Stored dataset items
* * * * * * * * *

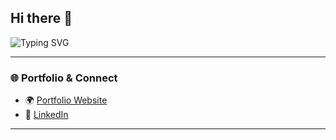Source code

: ## Hi there 👋

<!--
**GokulAIx/GokulAIx** is a ✨ _special_ ✨ repository because its `README.md` (this file) appears on your GitHub profile.

Here are some ideas to get you started:

- 🔭 I’m currently working on ...
- 🌱 I’m currently learning ...
- 👯 I’m looking to collaborate on ...
- 🤔 I’m looking for help with ...
- 💬 Ask me about ...
- 📫 How to reach me: ...
- 😄 Pronouns: ...
- ⚡ Fun fact: ...
-->
<!-- Typing SVG -->
![Typing SVG](https://readme-typing-svg.demolab.com?font=Fira+Code&size=18&duration=7000&pause=1000&color=00F7FF&center=true&vCenter=true&multiline=true&width=800&lines=Hey!+I’m+Gokul+—+“The+mind+behind+the+model.”)

---

### 🌐 Portfolio & Connect
- 🌍 [Portfolio Website](https://soft-truffle-eada3e.netlify.app/)
- 💼 [LinkedIn](https://www.linkedin.com/in/gokulsreechandra/)

---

* * * * * * * * *

What to work on
Please reproduce every entry above exactly, but leave out the pictures.

Answer section
Source code

: ## Hi there 👋

<!--
**GokulAIx/GokulAIx** is a ✨ _special_ ✨ repository because its `README.md` (this file) appears on your GitHub profile.

Here are some ideas to get you started:

- 🔭 I’m currently working on ...
- 🌱 I’m currently learning ...
- 👯 I’m looking to collaborate on ...
- 🤔 I’m looking for help with ...
- 💬 Ask me about ...
- 📫 How to reach me: ...
- 😄 Pronouns: ...
- ⚡ Fun fact: ...
-->
<!-- Typing SVG -->
![Typing SVG](https://readme-typing-svg.demolab.com?font=Fira+Code&size=18&duration=7000&pause=1000&color=00F7FF&center=true&vCenter=true&multiline=true&width=800&lines=Hey!+I’m+Gokul+—+“The+mind+behind+the+model.”)

---

### 🌐 Portfolio & Connect
- 🌍 [Portfolio Website](https://soft-truffle-eada3e.netlify.app/)
- 💼 [LinkedIn](https://www.linkedin.com/in/gokulsreechandra/)

---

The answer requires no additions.